He turned round, and, to my horror and amazement, answered in a deep low voice, "I shall never be a priest, Renée!"

Strong surprise deprived me of the power of speech, and just then some one entered the room. Augustine whispered to me when we parted for the night, "Do not repeat what I said to any one, Renée; above all to my mother. One day I will explain."

What can be the reason? The holy office was so completely his own choice, the dream of his boyhood, and the cherished vision of his youth. And it will be such a terrible sin to turn his back on it now, his vocation always seemed so strong. And mamma, how she looks forward to seeing him ministering in his priestly robes at the altar. "If I could see him thus once before I die, Renée, perhaps even receive the body of the Lord from his hands, the strongest wish left me on earth would be fulfilled," she said only yesterday. Words that struck my heart with a shiver of pain, for I felt they rung the death-knell of her own and Léon's life. I hear Nina's step, and must close.

September 27.-Nina came to me last night as I was writing. Something in her agitated look told me of new-born hope, and as she took her place at my knee and looked up into my face, her eyes kindled and her face flushed. "Renée," she said, "I have thought of a plan by which we may get news of Léon."

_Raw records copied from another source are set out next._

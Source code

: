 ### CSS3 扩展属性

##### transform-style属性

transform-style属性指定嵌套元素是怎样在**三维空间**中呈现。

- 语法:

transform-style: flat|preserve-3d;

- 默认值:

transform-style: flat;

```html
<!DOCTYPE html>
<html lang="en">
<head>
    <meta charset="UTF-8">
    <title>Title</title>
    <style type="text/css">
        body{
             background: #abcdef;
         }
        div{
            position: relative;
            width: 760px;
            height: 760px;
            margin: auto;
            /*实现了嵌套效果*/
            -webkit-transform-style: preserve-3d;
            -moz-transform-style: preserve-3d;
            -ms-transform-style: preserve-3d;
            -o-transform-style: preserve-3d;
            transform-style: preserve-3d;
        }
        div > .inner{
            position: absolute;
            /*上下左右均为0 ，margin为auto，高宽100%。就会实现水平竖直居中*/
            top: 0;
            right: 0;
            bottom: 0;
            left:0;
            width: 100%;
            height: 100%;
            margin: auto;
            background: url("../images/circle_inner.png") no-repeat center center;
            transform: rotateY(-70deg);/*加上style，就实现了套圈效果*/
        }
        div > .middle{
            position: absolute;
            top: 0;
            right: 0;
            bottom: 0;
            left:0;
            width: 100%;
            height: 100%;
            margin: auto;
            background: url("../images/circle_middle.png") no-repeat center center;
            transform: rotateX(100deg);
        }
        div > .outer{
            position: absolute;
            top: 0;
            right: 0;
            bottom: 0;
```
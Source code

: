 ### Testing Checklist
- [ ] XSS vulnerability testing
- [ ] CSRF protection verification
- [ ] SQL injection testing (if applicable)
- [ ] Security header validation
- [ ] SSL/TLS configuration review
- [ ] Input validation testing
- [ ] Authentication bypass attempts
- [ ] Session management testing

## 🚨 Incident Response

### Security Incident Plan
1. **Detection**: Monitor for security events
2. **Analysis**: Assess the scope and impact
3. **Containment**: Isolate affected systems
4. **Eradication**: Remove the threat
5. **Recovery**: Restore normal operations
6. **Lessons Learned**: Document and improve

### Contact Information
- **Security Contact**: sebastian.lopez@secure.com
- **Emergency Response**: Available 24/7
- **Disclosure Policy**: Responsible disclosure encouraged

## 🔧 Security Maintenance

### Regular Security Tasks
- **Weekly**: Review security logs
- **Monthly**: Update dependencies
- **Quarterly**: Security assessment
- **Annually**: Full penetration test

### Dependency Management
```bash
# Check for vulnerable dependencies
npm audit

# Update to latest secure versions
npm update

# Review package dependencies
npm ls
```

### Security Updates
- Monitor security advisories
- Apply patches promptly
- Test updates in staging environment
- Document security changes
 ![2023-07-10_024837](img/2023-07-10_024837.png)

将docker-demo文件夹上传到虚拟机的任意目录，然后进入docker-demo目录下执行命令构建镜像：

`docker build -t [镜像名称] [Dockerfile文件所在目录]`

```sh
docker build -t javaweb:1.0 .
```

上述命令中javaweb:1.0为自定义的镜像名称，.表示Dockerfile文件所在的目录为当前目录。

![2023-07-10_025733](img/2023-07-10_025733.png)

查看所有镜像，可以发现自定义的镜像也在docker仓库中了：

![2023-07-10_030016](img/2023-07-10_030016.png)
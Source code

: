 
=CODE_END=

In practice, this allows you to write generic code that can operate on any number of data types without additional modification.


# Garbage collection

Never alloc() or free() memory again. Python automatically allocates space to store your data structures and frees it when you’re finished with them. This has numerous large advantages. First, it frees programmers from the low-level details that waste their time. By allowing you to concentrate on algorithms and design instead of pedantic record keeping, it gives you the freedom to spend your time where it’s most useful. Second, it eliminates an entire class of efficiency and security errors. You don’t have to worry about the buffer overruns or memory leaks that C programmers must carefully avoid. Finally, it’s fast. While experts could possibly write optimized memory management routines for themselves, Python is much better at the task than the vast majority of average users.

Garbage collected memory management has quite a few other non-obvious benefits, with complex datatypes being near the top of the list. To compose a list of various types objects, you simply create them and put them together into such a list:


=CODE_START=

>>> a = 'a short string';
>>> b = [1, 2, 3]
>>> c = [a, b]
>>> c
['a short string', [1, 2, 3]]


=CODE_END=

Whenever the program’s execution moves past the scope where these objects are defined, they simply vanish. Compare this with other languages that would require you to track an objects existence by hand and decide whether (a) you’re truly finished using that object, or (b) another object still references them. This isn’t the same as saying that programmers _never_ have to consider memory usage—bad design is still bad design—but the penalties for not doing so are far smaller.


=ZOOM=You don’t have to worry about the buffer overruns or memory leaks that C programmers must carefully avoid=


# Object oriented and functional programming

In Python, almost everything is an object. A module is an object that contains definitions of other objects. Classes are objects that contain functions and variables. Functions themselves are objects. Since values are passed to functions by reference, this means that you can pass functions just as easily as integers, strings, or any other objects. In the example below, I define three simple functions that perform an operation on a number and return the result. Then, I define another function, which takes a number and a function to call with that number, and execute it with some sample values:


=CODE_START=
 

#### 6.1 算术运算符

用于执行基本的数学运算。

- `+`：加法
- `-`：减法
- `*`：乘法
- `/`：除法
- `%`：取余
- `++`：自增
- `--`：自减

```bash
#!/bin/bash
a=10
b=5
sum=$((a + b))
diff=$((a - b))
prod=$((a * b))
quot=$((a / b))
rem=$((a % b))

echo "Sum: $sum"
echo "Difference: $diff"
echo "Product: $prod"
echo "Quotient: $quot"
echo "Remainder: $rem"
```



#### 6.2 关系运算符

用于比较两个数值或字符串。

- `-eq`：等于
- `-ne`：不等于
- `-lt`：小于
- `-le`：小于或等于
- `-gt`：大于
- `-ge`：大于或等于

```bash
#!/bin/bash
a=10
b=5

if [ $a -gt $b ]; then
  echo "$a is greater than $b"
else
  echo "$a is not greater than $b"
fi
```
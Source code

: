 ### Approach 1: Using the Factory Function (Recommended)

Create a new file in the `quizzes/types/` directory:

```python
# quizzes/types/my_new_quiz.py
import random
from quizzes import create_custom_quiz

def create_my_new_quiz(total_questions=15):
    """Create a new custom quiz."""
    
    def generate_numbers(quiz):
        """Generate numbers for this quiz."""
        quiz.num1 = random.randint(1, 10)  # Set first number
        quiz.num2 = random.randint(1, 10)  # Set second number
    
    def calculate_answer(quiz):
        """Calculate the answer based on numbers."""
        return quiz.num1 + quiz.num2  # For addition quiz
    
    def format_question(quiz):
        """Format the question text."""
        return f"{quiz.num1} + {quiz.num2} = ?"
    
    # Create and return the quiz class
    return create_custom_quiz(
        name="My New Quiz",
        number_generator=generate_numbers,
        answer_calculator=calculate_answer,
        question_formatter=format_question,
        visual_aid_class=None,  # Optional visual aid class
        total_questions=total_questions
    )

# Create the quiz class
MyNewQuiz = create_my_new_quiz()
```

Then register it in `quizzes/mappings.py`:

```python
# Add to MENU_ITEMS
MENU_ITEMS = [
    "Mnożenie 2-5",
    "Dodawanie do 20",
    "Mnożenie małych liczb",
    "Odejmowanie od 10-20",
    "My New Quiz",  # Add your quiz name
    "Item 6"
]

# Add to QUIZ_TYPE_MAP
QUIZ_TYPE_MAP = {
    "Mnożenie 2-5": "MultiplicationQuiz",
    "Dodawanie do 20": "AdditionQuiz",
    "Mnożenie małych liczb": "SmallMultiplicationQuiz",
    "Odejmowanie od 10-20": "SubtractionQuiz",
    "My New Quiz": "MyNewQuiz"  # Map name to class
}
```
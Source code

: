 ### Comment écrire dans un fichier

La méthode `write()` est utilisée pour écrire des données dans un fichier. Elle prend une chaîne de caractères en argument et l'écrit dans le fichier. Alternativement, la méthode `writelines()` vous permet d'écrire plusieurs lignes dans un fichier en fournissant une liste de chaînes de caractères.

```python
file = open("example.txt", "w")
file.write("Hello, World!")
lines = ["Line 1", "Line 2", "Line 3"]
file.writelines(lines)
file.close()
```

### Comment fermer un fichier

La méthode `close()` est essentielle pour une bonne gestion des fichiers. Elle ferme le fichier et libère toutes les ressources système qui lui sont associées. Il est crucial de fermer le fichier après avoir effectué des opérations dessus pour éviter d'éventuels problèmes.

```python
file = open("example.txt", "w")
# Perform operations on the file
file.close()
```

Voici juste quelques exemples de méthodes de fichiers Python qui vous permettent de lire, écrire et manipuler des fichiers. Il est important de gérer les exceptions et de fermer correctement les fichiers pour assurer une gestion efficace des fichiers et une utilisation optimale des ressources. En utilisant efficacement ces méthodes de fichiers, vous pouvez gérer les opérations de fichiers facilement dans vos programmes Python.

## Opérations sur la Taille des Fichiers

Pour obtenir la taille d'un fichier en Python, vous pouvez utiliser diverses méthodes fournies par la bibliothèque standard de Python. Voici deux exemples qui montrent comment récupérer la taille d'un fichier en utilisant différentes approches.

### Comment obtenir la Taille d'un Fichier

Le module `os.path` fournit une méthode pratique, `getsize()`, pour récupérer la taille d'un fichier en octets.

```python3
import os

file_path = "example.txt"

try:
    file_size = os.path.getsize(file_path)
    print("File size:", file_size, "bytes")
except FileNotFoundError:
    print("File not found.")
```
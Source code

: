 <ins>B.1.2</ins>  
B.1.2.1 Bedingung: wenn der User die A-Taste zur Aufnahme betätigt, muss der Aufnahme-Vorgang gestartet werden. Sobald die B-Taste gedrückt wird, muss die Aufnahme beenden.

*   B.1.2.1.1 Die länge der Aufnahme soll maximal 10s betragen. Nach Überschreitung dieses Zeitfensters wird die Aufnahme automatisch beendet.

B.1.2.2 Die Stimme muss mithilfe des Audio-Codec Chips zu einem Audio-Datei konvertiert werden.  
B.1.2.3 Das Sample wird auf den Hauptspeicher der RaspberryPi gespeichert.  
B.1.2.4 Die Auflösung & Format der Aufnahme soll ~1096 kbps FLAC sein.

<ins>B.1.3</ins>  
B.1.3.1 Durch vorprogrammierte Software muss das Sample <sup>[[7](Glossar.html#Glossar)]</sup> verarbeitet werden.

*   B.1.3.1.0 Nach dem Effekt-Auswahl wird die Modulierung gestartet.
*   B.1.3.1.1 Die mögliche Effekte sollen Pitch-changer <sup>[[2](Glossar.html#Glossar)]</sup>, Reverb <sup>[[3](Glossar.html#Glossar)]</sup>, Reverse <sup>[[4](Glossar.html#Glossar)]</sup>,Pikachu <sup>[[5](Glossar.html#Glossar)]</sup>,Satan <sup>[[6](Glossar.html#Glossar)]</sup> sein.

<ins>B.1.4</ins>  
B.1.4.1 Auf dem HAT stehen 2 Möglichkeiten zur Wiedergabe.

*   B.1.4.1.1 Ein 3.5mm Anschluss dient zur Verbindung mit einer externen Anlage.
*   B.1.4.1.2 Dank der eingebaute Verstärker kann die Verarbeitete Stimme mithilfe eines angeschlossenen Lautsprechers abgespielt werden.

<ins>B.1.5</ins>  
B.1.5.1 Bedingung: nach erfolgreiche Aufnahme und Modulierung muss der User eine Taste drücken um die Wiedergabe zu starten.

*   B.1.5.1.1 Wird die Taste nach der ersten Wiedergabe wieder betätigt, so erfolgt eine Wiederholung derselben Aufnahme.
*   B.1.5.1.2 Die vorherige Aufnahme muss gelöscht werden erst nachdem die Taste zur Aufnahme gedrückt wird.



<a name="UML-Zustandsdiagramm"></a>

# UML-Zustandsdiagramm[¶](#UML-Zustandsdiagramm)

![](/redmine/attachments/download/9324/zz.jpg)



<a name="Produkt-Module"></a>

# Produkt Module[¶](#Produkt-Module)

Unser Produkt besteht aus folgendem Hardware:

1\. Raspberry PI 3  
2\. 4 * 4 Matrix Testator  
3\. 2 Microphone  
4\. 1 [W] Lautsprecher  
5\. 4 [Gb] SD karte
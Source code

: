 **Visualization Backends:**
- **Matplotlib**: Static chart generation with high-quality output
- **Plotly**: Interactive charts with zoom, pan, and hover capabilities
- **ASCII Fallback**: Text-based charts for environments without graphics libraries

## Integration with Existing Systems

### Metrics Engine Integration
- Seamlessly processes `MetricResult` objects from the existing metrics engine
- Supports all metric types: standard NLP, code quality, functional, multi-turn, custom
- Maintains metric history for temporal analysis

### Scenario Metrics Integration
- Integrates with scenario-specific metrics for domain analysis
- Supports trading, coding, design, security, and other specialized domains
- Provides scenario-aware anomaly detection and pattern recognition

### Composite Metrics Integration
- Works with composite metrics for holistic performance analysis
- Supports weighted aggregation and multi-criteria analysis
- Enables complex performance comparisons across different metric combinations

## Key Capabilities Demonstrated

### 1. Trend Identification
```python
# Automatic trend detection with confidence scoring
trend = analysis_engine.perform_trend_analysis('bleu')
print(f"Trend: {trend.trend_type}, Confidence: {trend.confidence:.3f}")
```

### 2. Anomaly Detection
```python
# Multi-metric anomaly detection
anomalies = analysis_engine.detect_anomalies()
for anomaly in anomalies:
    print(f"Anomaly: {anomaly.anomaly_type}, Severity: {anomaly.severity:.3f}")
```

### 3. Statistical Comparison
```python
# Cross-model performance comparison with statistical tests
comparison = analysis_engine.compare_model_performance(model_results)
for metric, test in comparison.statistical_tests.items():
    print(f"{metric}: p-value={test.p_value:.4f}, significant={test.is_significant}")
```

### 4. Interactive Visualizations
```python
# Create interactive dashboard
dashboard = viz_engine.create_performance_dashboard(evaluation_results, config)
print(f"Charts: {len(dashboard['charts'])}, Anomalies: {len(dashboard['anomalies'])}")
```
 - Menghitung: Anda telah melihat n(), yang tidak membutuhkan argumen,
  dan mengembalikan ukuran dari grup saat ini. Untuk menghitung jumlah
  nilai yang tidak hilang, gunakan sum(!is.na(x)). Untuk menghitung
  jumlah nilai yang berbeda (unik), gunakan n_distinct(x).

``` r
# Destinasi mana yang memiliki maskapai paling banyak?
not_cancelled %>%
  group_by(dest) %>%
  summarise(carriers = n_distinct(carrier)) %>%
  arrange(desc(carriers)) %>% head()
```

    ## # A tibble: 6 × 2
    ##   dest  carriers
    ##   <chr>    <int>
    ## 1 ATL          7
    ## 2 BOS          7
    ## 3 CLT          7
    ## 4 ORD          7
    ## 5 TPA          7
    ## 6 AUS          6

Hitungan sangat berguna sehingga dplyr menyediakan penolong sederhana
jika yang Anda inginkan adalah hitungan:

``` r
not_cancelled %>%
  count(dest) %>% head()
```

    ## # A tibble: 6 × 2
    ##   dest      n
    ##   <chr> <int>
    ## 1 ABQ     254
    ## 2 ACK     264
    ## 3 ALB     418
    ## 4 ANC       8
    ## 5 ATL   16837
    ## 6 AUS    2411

Then she told me how much she had wished to engage in ambulance work, chiefly for the sake of the chance it gave of meeting with wounded Germans, from whom it might be possible to learn something of Léon's fate. But we opposed it, and she gave it up. And to-night I have found the clue to the passive submission that so characterizes her conduct of late. She

feels that Léon's fate, whatever it may be, and our painful ignorance concerning it, are alike the bitter fruit of her waywardness and sin. God is angry with her, and the bolt that he has hurled at her has smitten us too. But it is all her fault, she thinks, and she has made a solemn vow never to oppose her will to another's again, lest it should draw down further chastisement, not upon herself only, but upon those bound to her by the electric chain of affection, vibrating to all that concerns her. She says, daily, hourly, she fails in keeping this vow; that though to us she appears so broken, so spiritless, her will surges up still in wild impulses of rebellion not only against the little contradictions and oppositions of daily life, but against God even, against his dealing with her, which yet she owns to be so just, and with us. "I would not willingly crush a worm," she said; 'yet God stoops to punish one like me. I have deserved it all, I know; but you have not, and mamma."

I tried to reason with her, and show her that we were only fellow-victims with thousands of others of the terrible scourge of war, whose indiscriminate lash falls on all alike-on the tenderest and noblest the heaviest; that we all need chastisement for our sins and shortcomings, and that it is better to suffer it here than beyond the grave.

She only shook her head and said, "It is of no use, Renée; when Uncle Lucien speaks of France being now suffering the righteous judg ment of God for the open infidelity and irreligion she has hoisted as a banner since the dreadful days of '92, it all comes home to me. God is holy, and God is righteous; and though we are such puny things, he notices all our ways. I know he is angry with me. I feel it."

I could not comfort her. How can I? I know she already spends too much of her feeble strength in fasting and prayer. Times without number I have found her prostrate before the crucifix in her room. Oh! will this sorrow be a life-long one? Will Léon ever come back to us?

Nina's hope of tidings was based on the possibility of Augustine's meeting with German prisoners and wounded in the various ambulances. It is a very slight one. I must speak to him about it.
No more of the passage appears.